_GIVEN DATA_
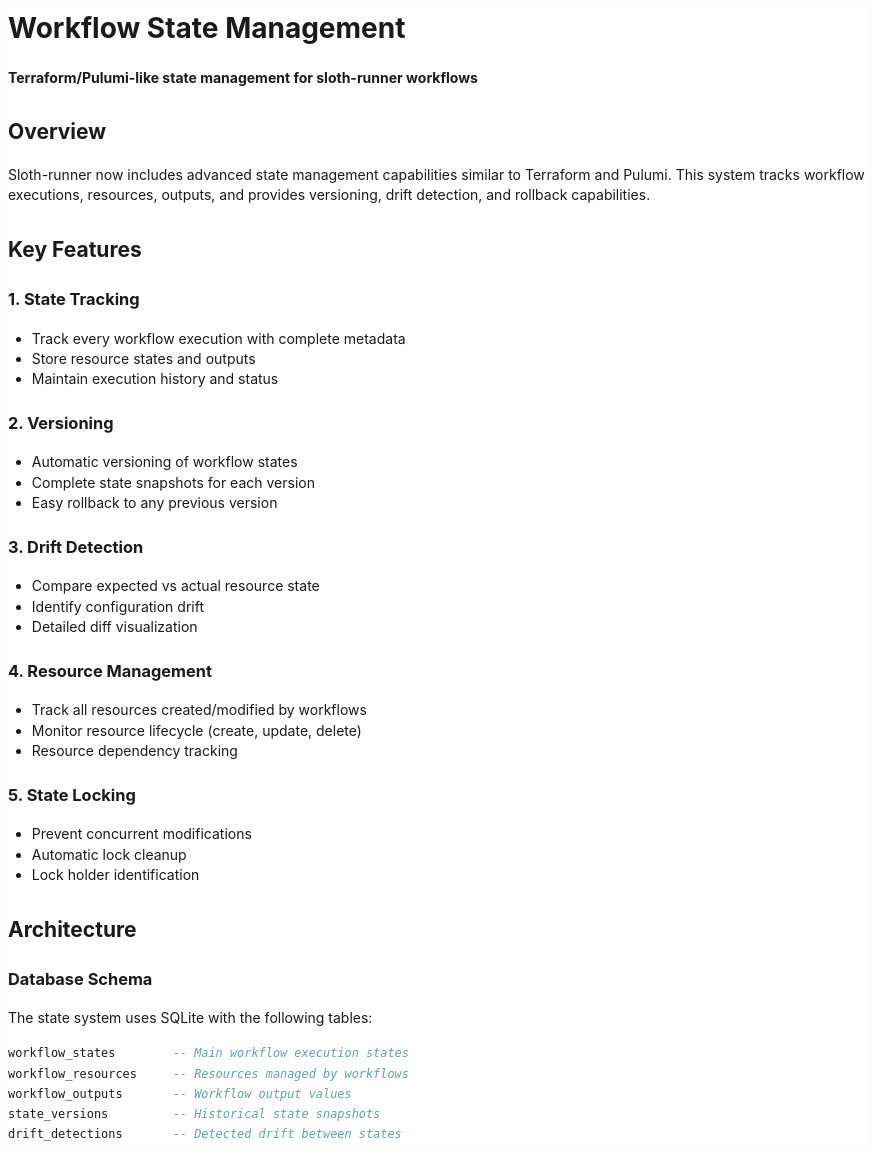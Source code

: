 # Workflow State Management

**Terraform/Pulumi-like state management for sloth-runner workflows**

## Overview

Sloth-runner now includes advanced state management capabilities similar to Terraform and Pulumi. This system tracks workflow executions, resources, outputs, and provides versioning, drift detection, and rollback capabilities.

## Key Features

### 1. **State Tracking**
- Track every workflow execution with complete metadata
- Store resource states and outputs
- Maintain execution history and status

### 2. **Versioning**
- Automatic versioning of workflow states
- Complete state snapshots for each version
- Easy rollback to any previous version

### 3. **Drift Detection**
- Compare expected vs actual resource state
- Identify configuration drift
- Detailed diff visualization

### 4. **Resource Management**
- Track all resources created/modified by workflows
- Monitor resource lifecycle (create, update, delete)
- Resource dependency tracking

### 5. **State Locking**
- Prevent concurrent modifications
- Automatic lock cleanup
- Lock holder identification

## Architecture

### Database Schema

The state system uses SQLite with the following tables:

```sql
workflow_states        -- Main workflow execution states
workflow_resources     -- Resources managed by workflows
workflow_outputs       -- Workflow output values
state_versions         -- Historical state snapshots
drift_detections       -- Detected drift between states
```
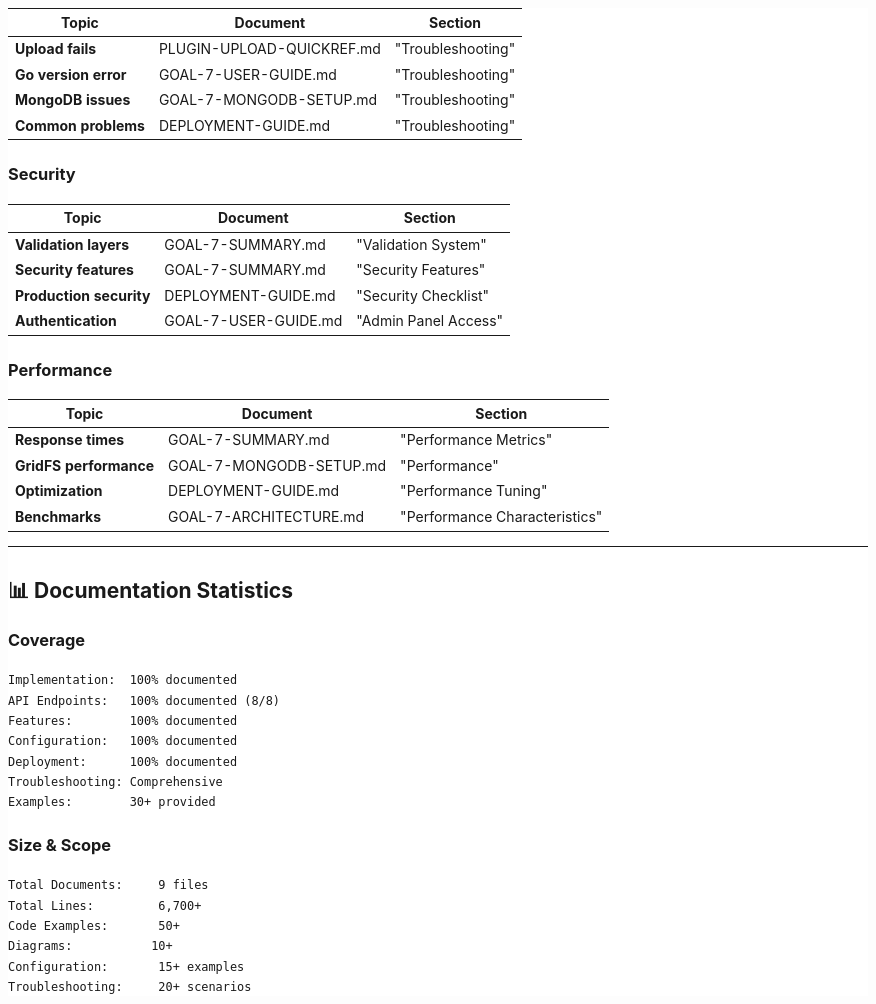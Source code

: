 | Topic | Document | Section |
|-------|----------|---------|
| **Upload fails** | PLUGIN-UPLOAD-QUICKREF.md | "Troubleshooting" |
| **Go version error** | GOAL-7-USER-GUIDE.md | "Troubleshooting" |
| **MongoDB issues** | GOAL-7-MONGODB-SETUP.md | "Troubleshooting" |
| **Common problems** | DEPLOYMENT-GUIDE.md | "Troubleshooting" |

### Security

| Topic | Document | Section |
|-------|----------|---------|
| **Validation layers** | GOAL-7-SUMMARY.md | "Validation System" |
| **Security features** | GOAL-7-SUMMARY.md | "Security Features" |
| **Production security** | DEPLOYMENT-GUIDE.md | "Security Checklist" |
| **Authentication** | GOAL-7-USER-GUIDE.md | "Admin Panel Access" |

### Performance

| Topic | Document | Section |
|-------|----------|---------|
| **Response times** | GOAL-7-SUMMARY.md | "Performance Metrics" |
| **GridFS performance** | GOAL-7-MONGODB-SETUP.md | "Performance" |
| **Optimization** | DEPLOYMENT-GUIDE.md | "Performance Tuning" |
| **Benchmarks** | GOAL-7-ARCHITECTURE.md | "Performance Characteristics" |

---

## 📊 Documentation Statistics

### Coverage

```
Implementation:  100% documented
API Endpoints:   100% documented (8/8)
Features:        100% documented
Configuration:   100% documented
Deployment:      100% documented
Troubleshooting: Comprehensive
Examples:        30+ provided
```

### Size & Scope

```
Total Documents:     9 files
Total Lines:         6,700+
Code Examples:       50+
Diagrams:           10+
Configuration:       15+ examples
Troubleshooting:     20+ scenarios
```
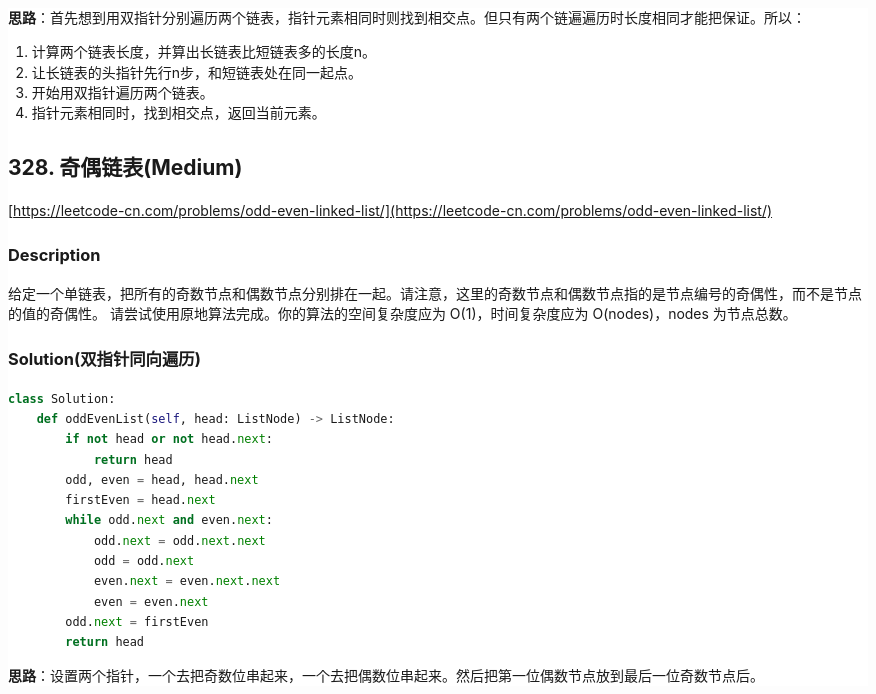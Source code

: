 **思路**：首先想到用双指针分别遍历两个链表，指针元素相同时则找到相交点。但只有两个链遍遍历时长度相同才能把保证。所以：
1. 计算两个链表长度，并算出长链表比短链表多的长度n。
2. 让长链表的头指针先行n步，和短链表处在同一起点。
3. 开始用双指针遍历两个链表。
4. 指针元素相同时，找到相交点，返回当前元素。


## 328. 奇偶链表(Medium)

[https://leetcode-cn.com/problems/odd-even-linked-list/](https://leetcode-cn.com/problems/odd-even-linked-list/)

### Description
给定一个单链表，把所有的奇数节点和偶数节点分别排在一起。请注意，这里的奇数节点和偶数节点指的是节点编号的奇偶性，而不是节点的值的奇偶性。
请尝试使用原地算法完成。你的算法的空间复杂度应为 O(1)，时间复杂度应为 O(nodes)，nodes 为节点总数。

### Solution(双指针同向遍历)
```python
class Solution:
    def oddEvenList(self, head: ListNode) -> ListNode:
        if not head or not head.next: 
            return head
        odd, even = head, head.next
        firstEven = head.next
        while odd.next and even.next:
            odd.next = odd.next.next
            odd = odd.next
            even.next = even.next.next
            even = even.next
        odd.next = firstEven
        return head
```

**思路**：设置两个指针，一个去把奇数位串起来，一个去把偶数位串起来。然后把第一位偶数节点放到最后一位奇数节点后。






































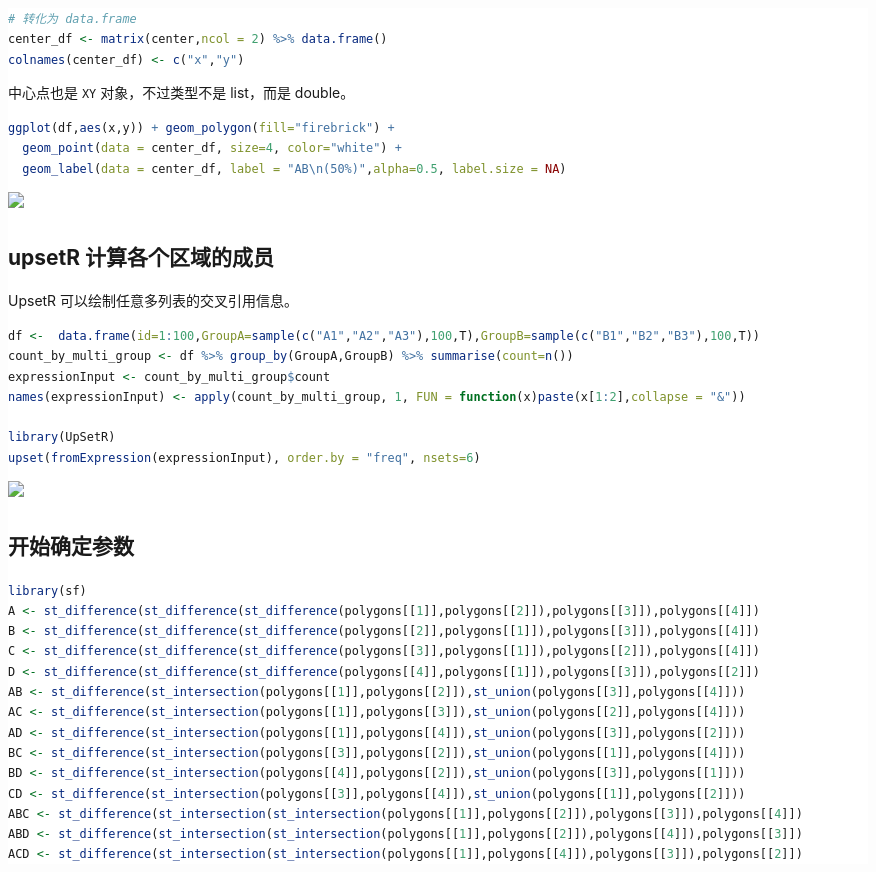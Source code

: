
 ``` r
# 转化为 data.frame
center_df <- matrix(center,ncol = 2) %>% data.frame()
colnames(center_df) <- c("x","y")
```

中心点也是 `XY` 对象，不过类型不是 list，而是 double。

``` r
ggplot(df,aes(x,y)) + geom_polygon(fill="firebrick") +
  geom_point(data = center_df, size=4, color="white") + 
  geom_label(data = center_df, label = "AB\n(50%)",alpha=0.5, label.size = NA)
```

![](materials_files/figure-markdown_github/unnamed-chunk-27-1.png)

upsetR 计算各个区域的成员
-------------------------

UpsetR 可以绘制任意多列表的交叉引用信息。

``` r
df <-  data.frame(id=1:100,GroupA=sample(c("A1","A2","A3"),100,T),GroupB=sample(c("B1","B2","B3"),100,T))
count_by_multi_group <- df %>% group_by(GroupA,GroupB) %>% summarise(count=n())
expressionInput <- count_by_multi_group$count
names(expressionInput) <- apply(count_by_multi_group, 1, FUN = function(x)paste(x[1:2],collapse = "&"))

library(UpSetR)
upset(fromExpression(expressionInput), order.by = "freq", nsets=6)
```

![](materials_files/figure-markdown_github/unnamed-chunk-28-1.png)

开始确定参数
------------

``` r
library(sf)
A <- st_difference(st_difference(st_difference(polygons[[1]],polygons[[2]]),polygons[[3]]),polygons[[4]])
B <- st_difference(st_difference(st_difference(polygons[[2]],polygons[[1]]),polygons[[3]]),polygons[[4]])
C <- st_difference(st_difference(st_difference(polygons[[3]],polygons[[1]]),polygons[[2]]),polygons[[4]])
D <- st_difference(st_difference(st_difference(polygons[[4]],polygons[[1]]),polygons[[3]]),polygons[[2]])
AB <- st_difference(st_intersection(polygons[[1]],polygons[[2]]),st_union(polygons[[3]],polygons[[4]]))
AC <- st_difference(st_intersection(polygons[[1]],polygons[[3]]),st_union(polygons[[2]],polygons[[4]]))
AD <- st_difference(st_intersection(polygons[[1]],polygons[[4]]),st_union(polygons[[3]],polygons[[2]]))
BC <- st_difference(st_intersection(polygons[[3]],polygons[[2]]),st_union(polygons[[1]],polygons[[4]]))
BD <- st_difference(st_intersection(polygons[[4]],polygons[[2]]),st_union(polygons[[3]],polygons[[1]]))
CD <- st_difference(st_intersection(polygons[[3]],polygons[[4]]),st_union(polygons[[1]],polygons[[2]]))
ABC <- st_difference(st_intersection(st_intersection(polygons[[1]],polygons[[2]]),polygons[[3]]),polygons[[4]])
ABD <- st_difference(st_intersection(st_intersection(polygons[[1]],polygons[[2]]),polygons[[4]]),polygons[[3]])
ACD <- st_difference(st_intersection(st_intersection(polygons[[1]],polygons[[4]]),polygons[[3]]),polygons[[2]])
```
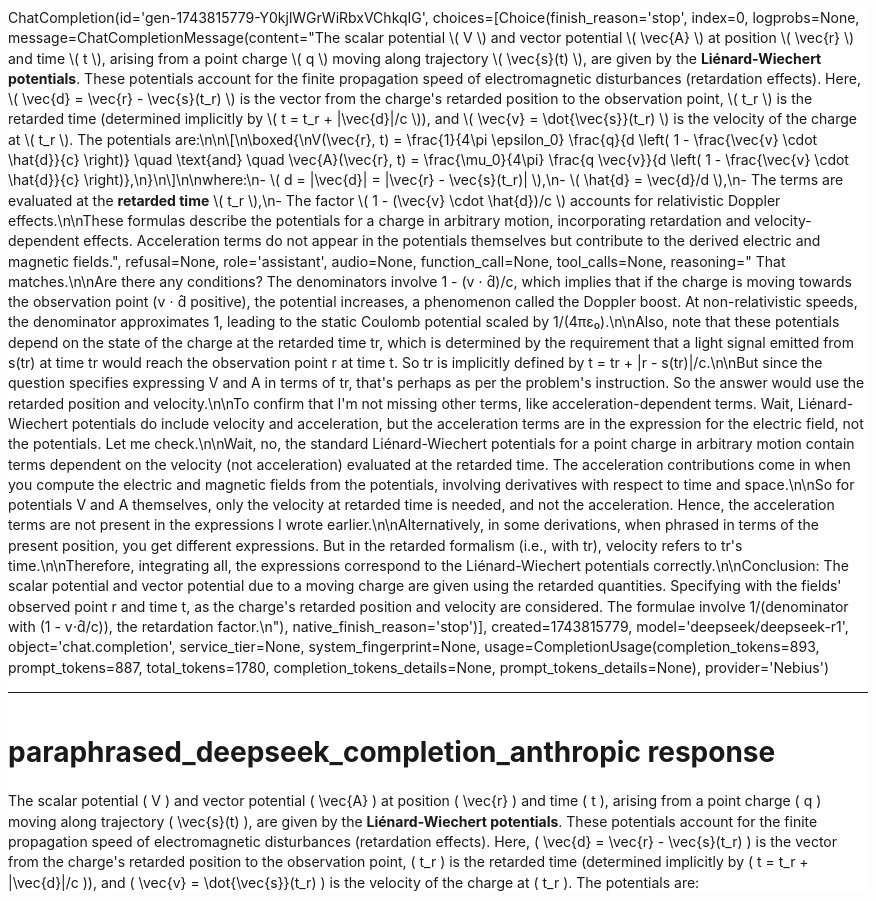 ChatCompletion(id='gen-1743815779-Y0kjlWGrWiRbxVChkqIG', choices=[Choice(finish_reason='stop', index=0, logprobs=None, message=ChatCompletionMessage(content="The scalar potential \\( V \\) and vector potential \\( \\vec{A} \\) at position \\( \\vec{r} \\) and time \\( t \\), arising from a point charge \\( q \\) moving along trajectory \\( \\vec{s}(t) \\), are given by the **Liénard-Wiechert potentials**. These potentials account for the finite propagation speed of electromagnetic disturbances (retardation effects). Here, \\( \\vec{d} = \\vec{r} - \\vec{s}(t_r) \\) is the vector from the charge's retarded position to the observation point, \\( t_r \\) is the retarded time (determined implicitly by \\( t = t_r + |\\vec{d}|/c \\)), and \\( \\vec{v} = \\dot{\\vec{s}}(t_r) \\) is the velocity of the charge at \\( t_r \\). The potentials are:\n\n\\[\n\\boxed{\nV(\\vec{r}, t) = \\frac{1}{4\\pi \\epsilon_0} \\frac{q}{d \\left( 1 - \\frac{\\vec{v} \\cdot \\hat{d}}{c} \\right)} \\quad \\text{and} \\quad \\vec{A}(\\vec{r}, t) = \\frac{\\mu_0}{4\\pi} \\frac{q \\vec{v}}{d \\left( 1 - \\frac{\\vec{v} \\cdot \\hat{d}}{c} \\right)},\n}\n\\]\n\nwhere:\n- \\( d = |\\vec{d}| = |\\vec{r} - \\vec{s}(t_r)| \\),\n- \\( \\hat{d} = \\vec{d}/d \\),\n- The terms are evaluated at the **retarded time** \\( t_r \\),\n- The factor \\( 1 - (\\vec{v} \\cdot \\hat{d})/c \\) accounts for relativistic Doppler effects.\n\nThese formulas describe the potentials for a charge in arbitrary motion, incorporating retardation and velocity-dependent effects. Acceleration terms do not appear in the potentials themselves but contribute to the derived electric and magnetic fields.", refusal=None, role='assistant', audio=None, function_call=None, tool_calls=None, reasoning=" That matches.\n\nAre there any conditions? The denominators involve 1 - (v ⋅ d̂)/c, which implies that if the charge is moving towards the observation point (v ⋅ d̂ positive), the potential increases, a phenomenon called the Doppler boost. At non-relativistic speeds, the denominator approximates 1, leading to the static Coulomb potential scaled by 1/(4πε₀).\n\nAlso, note that these potentials depend on the state of the charge at the retarded time tr, which is determined by the requirement that a light signal emitted from s(tr) at time tr would reach the observation point r at time t. So tr is implicitly defined by t = tr + |r - s(tr)|/c.\n\nBut since the question specifies expressing V and A in terms of tr, that's perhaps as per the problem's instruction. So the answer would use the retarded position and velocity.\n\nTo confirm that I'm not missing other terms, like acceleration-dependent terms. Wait, Liénard-Wiechert potentials do include velocity and acceleration, but the acceleration terms are in the expression for the electric field, not the potentials. Let me check.\n\nWait, no, the standard Liénard-Wiechert potentials for a point charge in arbitrary motion contain terms dependent on the velocity (not acceleration) evaluated at the retarded time. The acceleration contributions come in when you compute the electric and magnetic fields from the potentials, involving derivatives with respect to time and space.\n\nSo for potentials V and A themselves, only the velocity at retarded time is needed, and not the acceleration. Hence, the acceleration terms are not present in the expressions I wrote earlier.\n\nAlternatively, in some derivations, when phrased in terms of the present position, you get different expressions. But in the retarded formalism (i.e., with tr), velocity refers to tr's time.\n\nTherefore, integrating all, the expressions correspond to the Liénard-Wiechert potentials correctly.\n\nConclusion: The scalar potential and vector potential due to a moving charge are given using the retarded quantities. Specifying with the fields' observed point r and time t, as the charge's retarded position and velocity are considered. The formulae involve 1/(denominator with (1 - v⋅d̂/c)), the retardation factor.\n"), native_finish_reason='stop')], created=1743815779, model='deepseek/deepseek-r1', object='chat.completion', service_tier=None, system_fingerprint=None, usage=CompletionUsage(completion_tokens=893, prompt_tokens=887, total_tokens=1780, completion_tokens_details=None, prompt_tokens_details=None), provider='Nebius')

---

# paraphrased_deepseek_completion_anthropic response

The scalar potential \( V \) and vector potential \( \vec{A} \) at position \( \vec{r} \) and time \( t \), arising from a point charge \( q \) moving along trajectory \( \vec{s}(t) \), are given by the **Liénard-Wiechert potentials**. These potentials account for the finite propagation speed of electromagnetic disturbances (retardation effects). Here, \( \vec{d} = \vec{r} - \vec{s}(t_r) \) is the vector from the charge's retarded position to the observation point, \( t_r \) is the retarded time (determined implicitly by \( t = t_r + |\vec{d}|/c \)), and \( \vec{v} = \dot{\vec{s}}(t_r) \) is the velocity of the charge at \( t_r \). The potentials are:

_WORK INSTRUCTION_
Each line carrying the string "SUMMARY" should be copied out from the entries.

_EXERCISE OUTPUT_
| **Validation layers** | GOAL-7-SUMMARY.md | "Validation System" |
| **Security features** | GOAL-7-SUMMARY.md | "Security Features" |
| **Response times** | GOAL-7-SUMMARY.md | "Performance Metrics" |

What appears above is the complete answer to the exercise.